Evaluation Results
Evaluation was conducted on the DocRED dev set.
Dev Set Performance
- Best Epoch: 29 / 30
- Training Loss: 0.0023
Main Metrics
- Micro F1: 59.25%
- Precision: 63.11%
- Recall: 55.83%
Interpretation
This V2 checkpoint achieves a Micro F1 of 59.25% on the DocRED dev set, with a Precision of 63.11% and Recall of 55.83%.
Compared to V1 (Micro F1 60.71%), V2 shows slightly lower overall F1 but maintains a competitive precision-recall balance.

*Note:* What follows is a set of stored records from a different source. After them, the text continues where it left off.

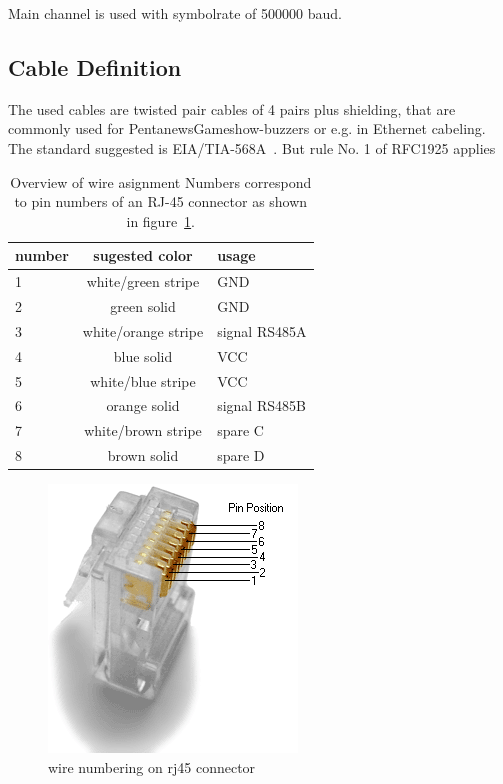 \documentclass[a4paper,12pt]{scrartcl}
\begin{document}
Main channel is used with symbolrate of 500000 baud. 



\subsection{Cable Definition}
The used cables are twisted pair cables of 4 pairs plus shielding, that are commonly used for  PentanewsGameshow-buzzers or e.g. in Ethernet cabeling.
The standard suggested is EIA/TIA-568A~\cite{EIA568}.
But rule No. 1 of RFC1925 \cite{RFC1925} applies

\begin{table}
	\centering
	\begin{tabular}{l c l}
		number        & sugested color      & usage \\
		\hline
		1             & white/green stripe  &   GND \\
		2             & green solid         &   GND \\
		3             & white/orange stripe &   signal RS485A\\
		4             & blue solid          &   VCC \\
		5             & white/blue stripe   &   VCC \\
		6             & orange solid        &   signal RS485B\\
		7             & white/brown stripe  &   spare C \\
		8             & brown solid         &   spare D \\
	\end{tabular}
	\caption{%
	Overview of wire asignment  \newline%
	Numbers correspond to pin numbers of an RJ-45 connector as shown in figure~\ref{fig:rj45}.
	}
	\label{tab:wires}
\end{table}

\begin{figure}
	\centering
	\includegraphics[scale=.7]{png/Rj45plug-8p8c.png}
	\caption{wire numbering on rj45 connector}
	\label{fig:rj45}
\end{figure}
\end{document}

The relatively higher precision suggests that V2 makes more conservative predictions, reducing false positives at the cost of some recall.
V1 vs V2 Comparison
| Metric | V1 (best_model_f1_56_64) | V2 (best_model_V2) |
|---|---|---|
| Micro F1 | 60.71% | 59.25% |
| Precision | 65.34% | 63.11% |
| Recall | 56.70% | 55.83% |
Notes
- This model is designed for document-level relation extraction on the DocRED benchmark.

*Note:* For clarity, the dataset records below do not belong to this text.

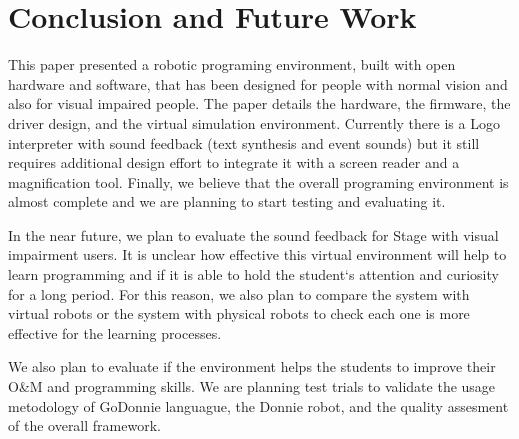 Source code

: 
\section{Conclusion and Future Work}
\label{sec:conclusion}

This paper presented a robotic programing environment, built with open hardware and software, that has been designed for people with normal vision and also for visual impaired people. The paper details the hardware, the firmware, the driver design, and the virtual simulation environment. Currently there is a Logo interpreter with sound feedback (text synthesis and event sounds) but it still requires additional design effort to integrate it with a screen reader and a magnification tool. Finally, we believe that the overall programing environment is almost complete and we are planning to start testing and evaluating it.

In the near future, we plan to evaluate the sound feedback for Stage with visual impairment users. It is unclear how effective this virtual environment will help to learn programming and if it is able to hold the student`s attention and curiosity for a long period. For this reason, we also plan to compare the system with virtual robots or the system with physical robots to check each one is more effective for the learning processes.

We also plan to evaluate if the environment helps the students to improve their O\&M and programming skills. 
We are planning test trials to validate the usage metodology of GoDonnie languague, the Donnie robot, and the quality assesment of the overall framework.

- V2 was trained as an ablation/comparison run against V1 to verify reproducibility and threshold sensitivity.
- Performance may vary depending on preprocessing details, threshold settings, and evaluation configuration.
License and Dataset Notice
Code / Model License
This project is built upon several open-source works:
- HuggingFace Transformers / BERT โ Apache License 2.0
- ATLOP โ MIT License
- GAIN โ MIT License
- DREEAM โ based on the original paper and implementation references
Dataset Notice
This model is trained and evaluated on the DocRED dataset.
DocRED is intended for research use. Users should separately review the dataset's original terms and conditions before any redistribution or commercial use.
Intended Use
This repository is intended for:
- academic research
- experimentation on document-level relation extraction
- knowledge graph construction pipelines
- benchmark comparison and ablation studies
It is not guaranteed for production use without additional validation.